Aim of the exercise.
Which lines of the entries hold the string "toàn"? Copy each one.
Segment Start: Supplied data
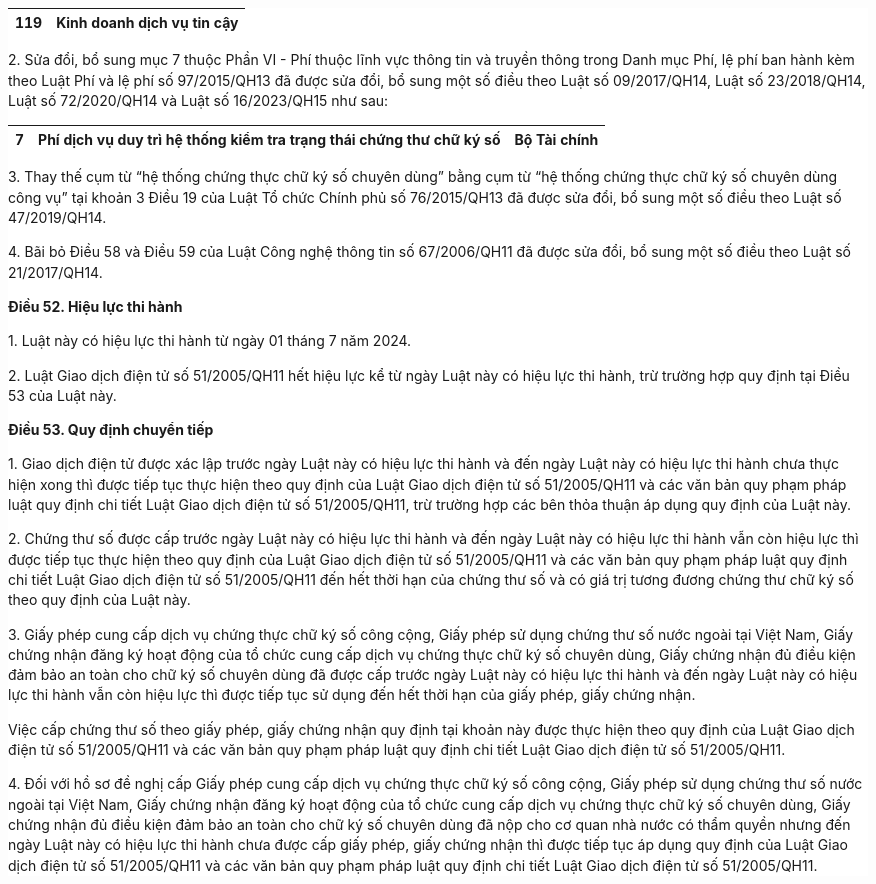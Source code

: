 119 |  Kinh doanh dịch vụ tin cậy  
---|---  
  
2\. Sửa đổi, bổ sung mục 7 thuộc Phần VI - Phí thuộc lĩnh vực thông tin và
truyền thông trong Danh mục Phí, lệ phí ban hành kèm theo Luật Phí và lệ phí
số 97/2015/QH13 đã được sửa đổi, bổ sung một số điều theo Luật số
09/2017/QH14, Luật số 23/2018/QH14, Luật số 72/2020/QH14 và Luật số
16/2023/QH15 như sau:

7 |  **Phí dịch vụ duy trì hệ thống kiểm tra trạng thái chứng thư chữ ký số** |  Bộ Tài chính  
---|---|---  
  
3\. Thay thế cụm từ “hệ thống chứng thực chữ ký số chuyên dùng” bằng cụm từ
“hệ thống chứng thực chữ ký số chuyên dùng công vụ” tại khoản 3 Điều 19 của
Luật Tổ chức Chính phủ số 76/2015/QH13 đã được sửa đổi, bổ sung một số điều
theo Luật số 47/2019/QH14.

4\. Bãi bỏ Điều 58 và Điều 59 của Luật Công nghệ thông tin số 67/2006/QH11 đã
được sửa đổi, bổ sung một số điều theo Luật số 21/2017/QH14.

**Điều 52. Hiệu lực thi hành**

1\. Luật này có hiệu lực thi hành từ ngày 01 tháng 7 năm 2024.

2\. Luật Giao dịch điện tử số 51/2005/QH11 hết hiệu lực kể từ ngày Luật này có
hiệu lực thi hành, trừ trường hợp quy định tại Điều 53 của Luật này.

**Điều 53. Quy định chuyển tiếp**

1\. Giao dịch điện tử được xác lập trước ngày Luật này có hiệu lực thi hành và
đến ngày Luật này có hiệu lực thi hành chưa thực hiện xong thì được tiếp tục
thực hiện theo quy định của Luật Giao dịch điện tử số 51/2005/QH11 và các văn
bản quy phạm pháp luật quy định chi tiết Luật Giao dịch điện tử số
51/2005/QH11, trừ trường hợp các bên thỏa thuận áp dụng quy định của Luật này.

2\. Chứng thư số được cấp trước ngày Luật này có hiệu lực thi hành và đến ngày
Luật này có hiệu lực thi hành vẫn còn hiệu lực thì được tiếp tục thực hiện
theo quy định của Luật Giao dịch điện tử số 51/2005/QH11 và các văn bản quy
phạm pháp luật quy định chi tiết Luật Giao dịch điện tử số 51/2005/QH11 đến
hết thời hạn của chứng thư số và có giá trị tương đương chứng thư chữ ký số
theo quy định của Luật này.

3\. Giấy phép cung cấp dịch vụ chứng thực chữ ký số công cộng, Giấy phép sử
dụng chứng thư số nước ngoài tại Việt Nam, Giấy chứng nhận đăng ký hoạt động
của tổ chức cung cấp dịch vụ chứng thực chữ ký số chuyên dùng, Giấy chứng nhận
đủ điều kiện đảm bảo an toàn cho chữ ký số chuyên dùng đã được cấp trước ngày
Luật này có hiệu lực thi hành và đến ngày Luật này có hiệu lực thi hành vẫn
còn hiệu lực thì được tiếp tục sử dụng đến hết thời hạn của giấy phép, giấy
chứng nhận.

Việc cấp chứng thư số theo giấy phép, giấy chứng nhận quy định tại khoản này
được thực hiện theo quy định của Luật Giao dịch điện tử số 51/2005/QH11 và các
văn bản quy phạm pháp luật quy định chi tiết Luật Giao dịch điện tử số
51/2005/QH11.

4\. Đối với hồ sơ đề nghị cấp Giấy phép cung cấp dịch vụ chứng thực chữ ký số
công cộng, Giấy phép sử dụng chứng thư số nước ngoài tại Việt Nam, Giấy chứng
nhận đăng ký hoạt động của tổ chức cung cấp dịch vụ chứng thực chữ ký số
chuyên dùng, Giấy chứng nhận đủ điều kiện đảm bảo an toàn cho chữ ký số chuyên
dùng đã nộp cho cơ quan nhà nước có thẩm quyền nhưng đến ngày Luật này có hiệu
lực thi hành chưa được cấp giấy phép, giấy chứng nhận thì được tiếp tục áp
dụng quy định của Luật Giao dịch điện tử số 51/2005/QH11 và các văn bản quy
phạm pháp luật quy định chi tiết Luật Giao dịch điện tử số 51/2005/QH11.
Segment End: Supplied data
Segment Start: Supplied data
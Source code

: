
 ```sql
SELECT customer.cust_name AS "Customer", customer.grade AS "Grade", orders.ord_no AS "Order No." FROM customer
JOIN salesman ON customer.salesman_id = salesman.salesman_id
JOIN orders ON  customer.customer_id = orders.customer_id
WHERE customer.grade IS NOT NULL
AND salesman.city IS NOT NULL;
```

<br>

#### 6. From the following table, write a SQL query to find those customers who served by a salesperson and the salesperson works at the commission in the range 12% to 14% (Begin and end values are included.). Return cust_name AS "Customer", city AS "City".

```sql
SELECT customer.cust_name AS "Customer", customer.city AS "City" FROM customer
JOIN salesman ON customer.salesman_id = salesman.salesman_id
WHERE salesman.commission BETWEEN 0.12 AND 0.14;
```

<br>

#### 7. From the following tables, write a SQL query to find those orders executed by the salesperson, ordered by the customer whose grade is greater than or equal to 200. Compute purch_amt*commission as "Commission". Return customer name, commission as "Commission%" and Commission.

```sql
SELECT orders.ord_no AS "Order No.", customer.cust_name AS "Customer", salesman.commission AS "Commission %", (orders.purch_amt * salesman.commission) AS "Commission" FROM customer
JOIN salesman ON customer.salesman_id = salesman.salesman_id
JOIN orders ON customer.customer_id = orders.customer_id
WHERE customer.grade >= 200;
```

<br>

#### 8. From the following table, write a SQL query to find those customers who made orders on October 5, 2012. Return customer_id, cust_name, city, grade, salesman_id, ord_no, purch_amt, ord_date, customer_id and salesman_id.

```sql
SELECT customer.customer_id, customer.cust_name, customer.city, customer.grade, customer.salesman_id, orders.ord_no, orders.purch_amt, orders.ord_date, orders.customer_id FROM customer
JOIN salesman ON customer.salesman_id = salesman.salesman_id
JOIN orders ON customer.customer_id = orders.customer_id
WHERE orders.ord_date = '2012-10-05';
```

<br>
Segment End: Supplied data
Segment Start: Supplied data
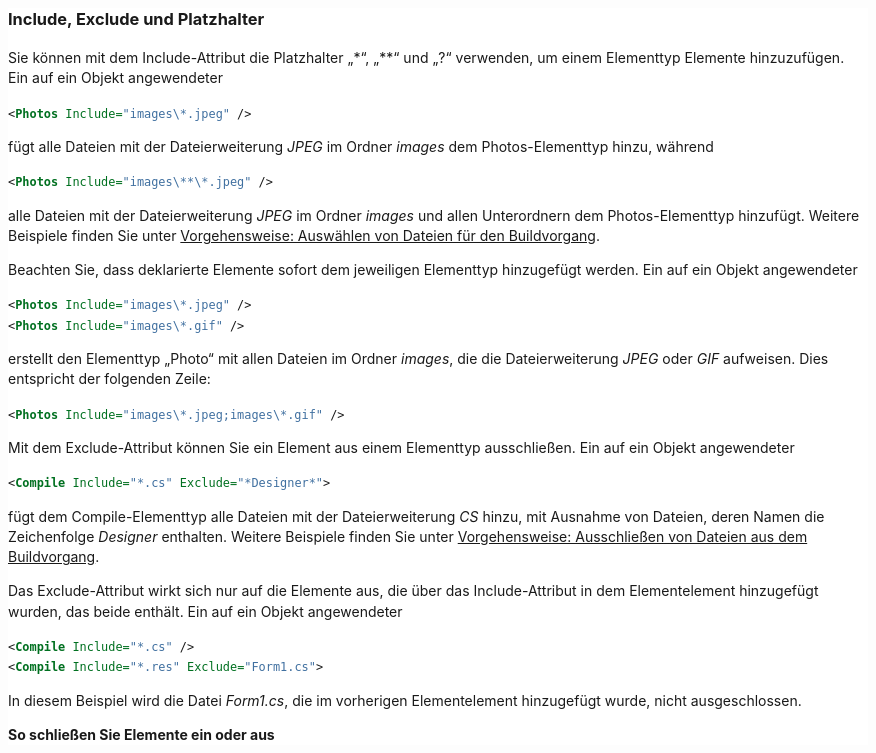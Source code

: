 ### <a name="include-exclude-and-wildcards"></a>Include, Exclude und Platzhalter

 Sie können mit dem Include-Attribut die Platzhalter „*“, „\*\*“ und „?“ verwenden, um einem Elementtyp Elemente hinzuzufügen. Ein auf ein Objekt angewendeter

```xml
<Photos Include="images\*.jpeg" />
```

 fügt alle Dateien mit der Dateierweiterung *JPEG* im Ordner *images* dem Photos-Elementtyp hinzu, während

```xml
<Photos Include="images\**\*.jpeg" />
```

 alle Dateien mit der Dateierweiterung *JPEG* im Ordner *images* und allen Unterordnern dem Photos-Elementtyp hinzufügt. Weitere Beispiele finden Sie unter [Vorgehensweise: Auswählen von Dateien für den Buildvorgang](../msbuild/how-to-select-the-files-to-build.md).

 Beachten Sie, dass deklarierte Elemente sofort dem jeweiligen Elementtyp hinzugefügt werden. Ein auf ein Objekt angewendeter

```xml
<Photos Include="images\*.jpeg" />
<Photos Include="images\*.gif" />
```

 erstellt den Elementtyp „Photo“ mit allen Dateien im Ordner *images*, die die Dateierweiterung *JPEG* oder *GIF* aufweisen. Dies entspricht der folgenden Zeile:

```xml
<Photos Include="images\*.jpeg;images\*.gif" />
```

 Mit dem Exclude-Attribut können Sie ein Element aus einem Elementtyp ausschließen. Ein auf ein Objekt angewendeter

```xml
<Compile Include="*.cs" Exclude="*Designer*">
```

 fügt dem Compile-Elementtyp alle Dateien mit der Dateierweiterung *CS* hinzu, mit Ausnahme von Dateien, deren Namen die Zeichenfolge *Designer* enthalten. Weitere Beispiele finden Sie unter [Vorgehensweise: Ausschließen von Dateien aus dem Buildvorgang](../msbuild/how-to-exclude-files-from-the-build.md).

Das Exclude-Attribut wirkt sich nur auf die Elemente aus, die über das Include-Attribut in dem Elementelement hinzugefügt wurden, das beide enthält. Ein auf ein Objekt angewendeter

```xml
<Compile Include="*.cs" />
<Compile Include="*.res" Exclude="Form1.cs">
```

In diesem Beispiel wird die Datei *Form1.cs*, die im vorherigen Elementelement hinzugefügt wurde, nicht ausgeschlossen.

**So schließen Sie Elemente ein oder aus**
Segment End: Supplied data
Response area.
đủ điều kiện đảm bảo an toàn cho chữ ký số chuyên dùng đã được cấp trước ngày
chuyên dùng, Giấy chứng nhận đủ điều kiện đảm bảo an toàn cho chữ ký số chuyên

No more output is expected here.